Q7: 16587192 (98.5%) 4146.8Mb

Q10: 16173322 (96.0%) 4043.3Mb

Q12: 15869068 (94.2%) 3967.3Mb

Q15: 15432676 (91.6%) 3858.2Mb

Top 5 highest mean basecall quality scores and their read lengths

1: 39.0 (250)

2: 38.9 (250)

3: 38.9 (250)

4: 38.9 (250)

5: 38.9 (250)

Top 5 longest reads and their mean basecall quality score

1: 250 (5.2)

2: 250 (30.2)

3: 250 (28.4)

4: 250 (26.8)

5: 250 (35.7)

These results allow us to see that the mean read length was 250.0, that there were 16841951 reads present, which reads were the longest, and which reads had the highest quality. This is very important because it can show us which reads we should spend more time studying.

Exit

exit

This will be at the end of the script and cause it to exit.

Analysis

#Analysis Steps

#1) To get the files into .fastq and .fasta formats, poretools and poRe will be used.

#2) To correct for hybrid errors using short-read sequencing data, proovread-flex will be used.

#3) Nanocorrect will be used for de novo correction.

#4) Nanopolish will be used to correct for electrical signal events that were recorded in the .fast5 file from the MinION rea$

#5) To evaluate sequence accuracy, BWA-MEM will be used.
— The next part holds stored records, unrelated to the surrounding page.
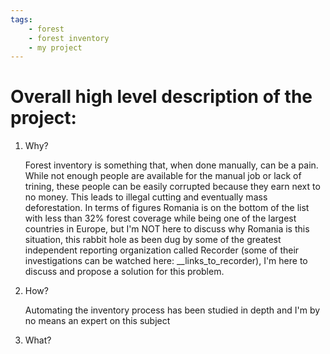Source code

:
 ```yaml
---
tags:
    - forest
    - forest inventory
    - my project
---
```

# Overall high level description of the project:
1. Why?

    Forest inventory is something that, when done manually, can be a pain. While not enough people are available for the manual job or lack of trining, these people can be easily corrupted because they earn next to no money. This leads to illegal cutting and eventually mass deforestation. 
    In terms of figures Romania is on the bottom of the list with less than 32% forest coverage while being one of the largest countries in Europe, but I'm NOT here to discuss why Romania is this situation, this rabbit hole as been dug by some of the greatest independent reporting organization called Recorder (some of their investigations can be watched here: __links_to_recorder), I'm here to discuss and propose a solution for this problem.

2. How?

    Automating the inventory process has been studied in depth and I'm by no means an expert on this subject 

3. What?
#6) To determine assembly quality, TransRate will be used.

#7) To predict protein-coding open-reading frames, TransDecoder will be used.

#8) Use BLAST+ to query against a reference venom gland transcriptome assembly.

#9) Align and annotate sequences using CLUSTAL.

These are the programs that I will use in my analysis, as well as what each of them does.